Copy out the listing that follows, exact in every word, and skip the images.

● ● ●

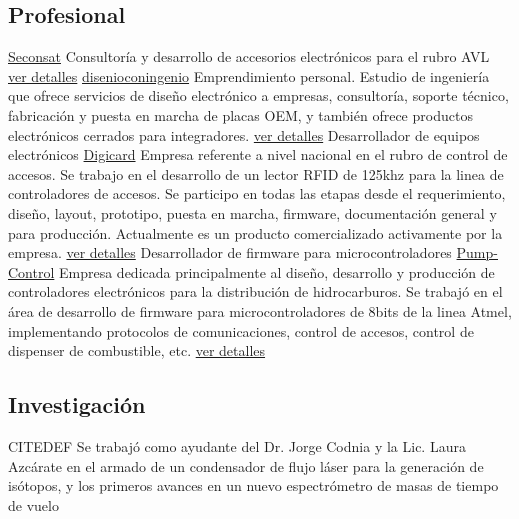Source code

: \documentclass[11pt,a4paper,sans]{moderncv} 	%
\begin{document}
\subsection{Profesional}
	 	{\href{www.seconsat.com} 		{Seconsat}} 		{}{}{Consultoría y desarrollo de accesorios electrónicos para el rubro AVL \href{http://disenioconingenio.com.ar/producto.php?products_id=392}{ver detalles}}
	 			{\href{www.disenioconingenio.com.ar} 	{disenioconingenio}} 	{}{}{Emprendimiento personal. Estudio de ingeniería que ofrece servicios de diseño electrónico a empresas, consultoría, soporte técnico, fabricación y puesta en marcha de placas OEM, y también ofrece productos electrónicos cerrados para integradores. \href{http://disenioconingenio.com.ar/producto.php?products_id=398}{ver detalles}}
	 	{Desarrollador de equipos electrónicos} 		{\href{www.digicard.com.ar} 		{Digicard}} 		{}{}{Empresa referente a nivel nacional en el rubro de control de accesos. Se trabajo en el desarrollo de un lector RFID de 125khz para la linea de controladores de accesos. Se participo en todas las etapas desde el requerimiento, diseño, layout, prototipo, puesta en marcha, firmware, documentación general y para producción. Actualmente es un producto comercializado activamente por la empresa. \href{http://disenioconingenio.com.ar/producto.php?products_id=393}{ver detalles}}
	 	{Desarrollador de firmware para microcontroladores} 	{\href{www.pump-control.com.ar} 	{Pump-Control}} 	{}{}{Empresa dedicada principalmente al diseño, desarrollo y producción de controladores electrónicos para la distribución de hidrocarburos. Se trabajó en el área de desarrollo de firmware para microcontroladores de 8bits de la linea Atmel, implementando protocolos de comunicaciones, control de accesos, control de dispenser de combustible, etc. \href{http://disenioconingenio.com.ar/producto.php?products_id=391}{ver detalles}}

	\subsection{Investigación}
	 	{CITEDEF} 	{}{}{Se trabajó como ayudante del Dr. Jorge Codnia y la Lic. Laura Azcárate en el armado de un condensador de flujo láser para la generación de isótopos, y los primeros avances en un nuevo espectrómetro de masas de tiempo de vuelo}
\end{document}
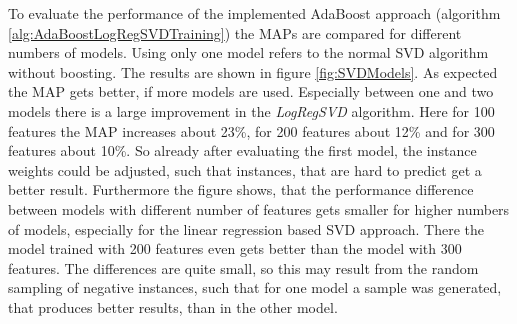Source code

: \documentclass[10pt]{reportMaster}
\begin{document}
To evaluate the performance of the implemented AdaBoost approach (algorithm \ref{alg:AdaBoostLogRegSVDTraining}) the MAPs are compared for different numbers of models.
Using only one model refers to the normal SVD algorithm without boosting.
The results are shown in figure \ref{fig:SVDModels}.
As expected the MAP gets better, if more models are used.
Especially between one and two models there is a large improvement in the \textit{LogRegSVD} algorithm.
Here for 100 features the MAP increases about 23\%, for 200 features about 12\% and for 300 features about 10\%.
So already after evaluating the first model, the instance weights could be adjusted, such that instances, that are hard to predict get a better result. 
Furthermore the figure shows, that the performance difference between models with different number of features gets smaller for higher numbers of models, especially for the linear regression based SVD approach.
There the model trained with 200 features even gets better than the model with 300 features.
The differences are quite small, so this may result from the random sampling of negative instances, such that for one model a sample was generated, that produces better results, than in the other model.
\end{document}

● ● ●

» **WRITTEN REPLY**:
Source code

: \documentclass[11pt,a4paper,sans]{moderncv} 	%
\begin{document}
\subsection{Profesional}
	 	{\href{www.seconsat.com} 		{Seconsat}} 		{}{}{Consultoría y desarrollo de accesorios electrónicos para el rubro AVL \href{http://disenioconingenio.com.ar/producto.php?products_id=392}{ver detalles}}
	 			{\href{www.disenioconingenio.com.ar} 	{disenioconingenio}} 	{}{}{Emprendimiento personal. Estudio de ingeniería que ofrece servicios de diseño electrónico a empresas, consultoría, soporte técnico, fabricación y puesta en marcha de placas OEM, y también ofrece productos electrónicos cerrados para integradores. \href{http://disenioconingenio.com.ar/producto.php?products_id=398}{ver detalles}}
	 	{Desarrollador de equipos electrónicos} 		{\href{www.digicard.com.ar} 		{Digicard}} 		{}{}{Empresa referente a nivel nacional en el rubro de control de accesos. Se trabajo en el desarrollo de un lector RFID de 125khz para la linea de controladores de accesos. Se participo en todas las etapas desde el requerimiento, diseño, layout, prototipo, puesta en marcha, firmware, documentación general y para producción. Actualmente es un producto comercializado activamente por la empresa. \href{http://disenioconingenio.com.ar/producto.php?products_id=393}{ver detalles}}
	 	{Desarrollador de firmware para microcontroladores} 	{\href{www.pump-control.com.ar} 	{Pump-Control}} 	{}{}{Empresa dedicada principalmente al diseño, desarrollo y producción de controladores electrónicos para la distribución de hidrocarburos. Se trabajó en el área de desarrollo de firmware para microcontroladores de 8bits de la linea Atmel, implementando protocolos de comunicaciones, control de accesos, control de dispenser de combustible, etc. \href{http://disenioconingenio.com.ar/producto.php?products_id=391}{ver detalles}}

	\subsection{Investigación}
	 	{CITEDEF} 	{}{}{Se trabajó como ayudante del Dr. Jorge Codnia y la Lic. Laura Azcárate en el armado de un condensador de flujo láser para la generación de isótopos, y los primeros avances en un nuevo espectrómetro de masas de tiempo de vuelo}
\end{document}
Source code

: \documentclass[10pt]{reportMaster}
\begin{document}
To evaluate the performance of the implemented AdaBoost approach (algorithm \ref{alg:AdaBoostLogRegSVDTraining}) the MAPs are compared for different numbers of models.
Using only one model refers to the normal SVD algorithm without boosting.
The results are shown in figure \ref{fig:SVDModels}.
As expected the MAP gets better, if more models are used.
Especially between one and two models there is a large improvement in the \textit{LogRegSVD} algorithm.
Here for 100 features the MAP increases about 23\%, for 200 features about 12\% and for 300 features about 10\%.
So already after evaluating the first model, the instance weights could be adjusted, such that instances, that are hard to predict get a better result. 
Furthermore the figure shows, that the performance difference between models with different number of features gets smaller for higher numbers of models, especially for the linear regression based SVD approach.
There the model trained with 200 features even gets better than the model with 300 features.
The differences are quite small, so this may result from the random sampling of negative instances, such that for one model a sample was generated, that produces better results, than in the other model.
\end{document}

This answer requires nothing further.